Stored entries
-.-.-
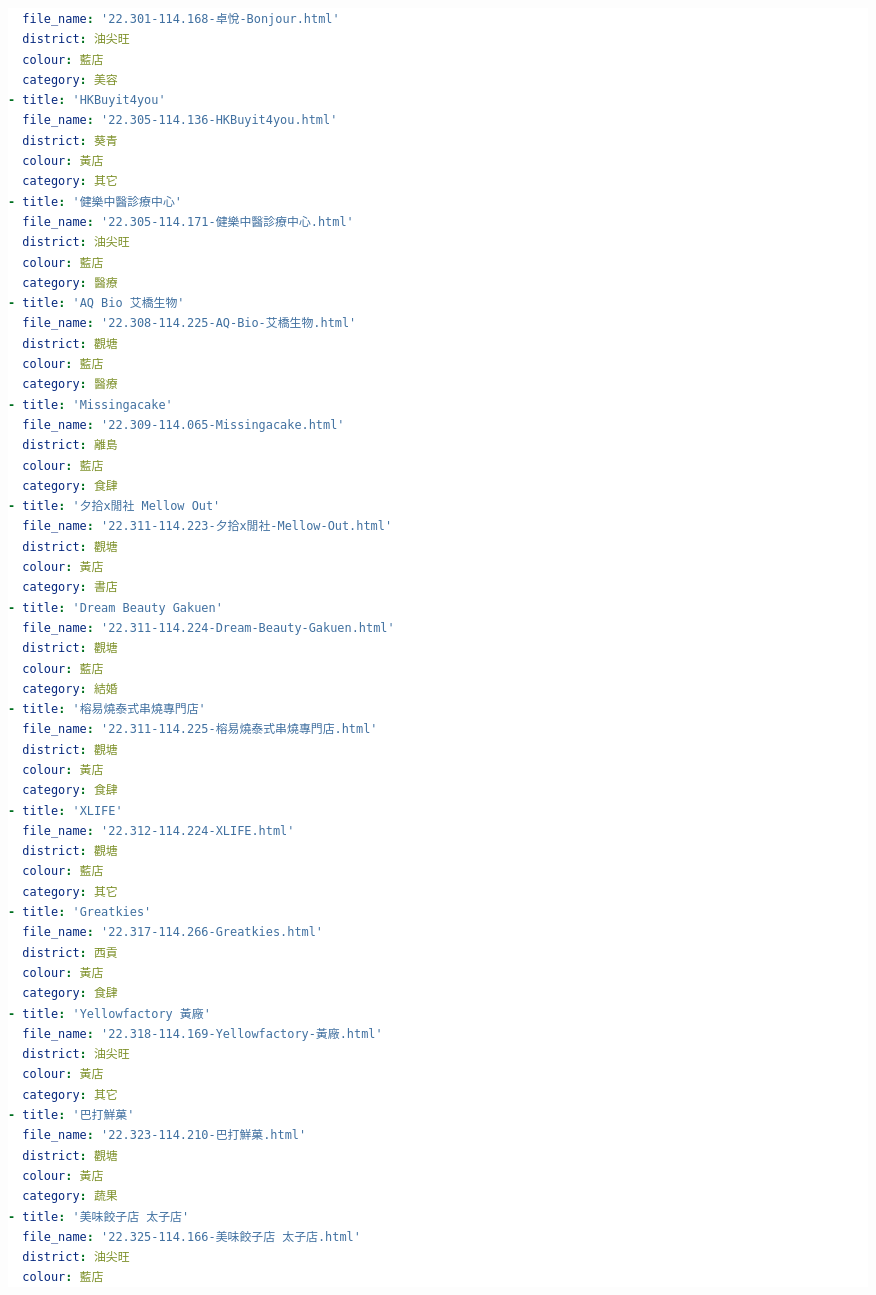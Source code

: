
 ```yaml
  file_name: '22.301-114.168-卓悅-Bonjour.html'
  district: 油尖旺
  colour: 藍店
  category: 美容
- title: 'HKBuyit4you'
  file_name: '22.305-114.136-HKBuyit4you.html'
  district: 葵青
  colour: 黃店
  category: 其它
- title: '健樂中醫診療中心'
  file_name: '22.305-114.171-健樂中醫診療中心.html'
  district: 油尖旺
  colour: 藍店
  category: 醫療
- title: 'AQ Bio 艾橋生物'
  file_name: '22.308-114.225-AQ-Bio-艾橋生物.html'
  district: 觀塘
  colour: 藍店
  category: 醫療
- title: 'Missingacake'
  file_name: '22.309-114.065-Missingacake.html'
  district: 離島
  colour: 藍店
  category: 食肆
- title: '夕拾x閒社 Mellow Out'
  file_name: '22.311-114.223-夕拾x閒社-Mellow-Out.html'
  district: 觀塘
  colour: 黃店
  category: 書店
- title: 'Dream Beauty Gakuen'
  file_name: '22.311-114.224-Dream-Beauty-Gakuen.html'
  district: 觀塘
  colour: 藍店
  category: 結婚
- title: '榕易燒泰式串燒專門店'
  file_name: '22.311-114.225-榕易燒泰式串燒專門店.html'
  district: 觀塘
  colour: 黃店
  category: 食肆
- title: 'XLIFE'
  file_name: '22.312-114.224-XLIFE.html'
  district: 觀塘
  colour: 藍店
  category: 其它
- title: 'Greatkies'
  file_name: '22.317-114.266-Greatkies.html'
  district: 西貢
  colour: 黃店
  category: 食肆
- title: 'Yellowfactory 黃廠'
  file_name: '22.318-114.169-Yellowfactory-黃廠.html'
  district: 油尖旺
  colour: 黃店
  category: 其它
- title: '巴打鮮菓'
  file_name: '22.323-114.210-巴打鮮菓.html'
  district: 觀塘
  colour: 黃店
  category: 蔬果
- title: '美味餃子店 太子店'
  file_name: '22.325-114.166-美味餃子店 太子店.html'
  district: 油尖旺
  colour: 藍店
```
-.-.-
Work order = Looking at the data above, say how many lines include the string "Yellowfactory" and add nothing.

Reply to the exercise = 2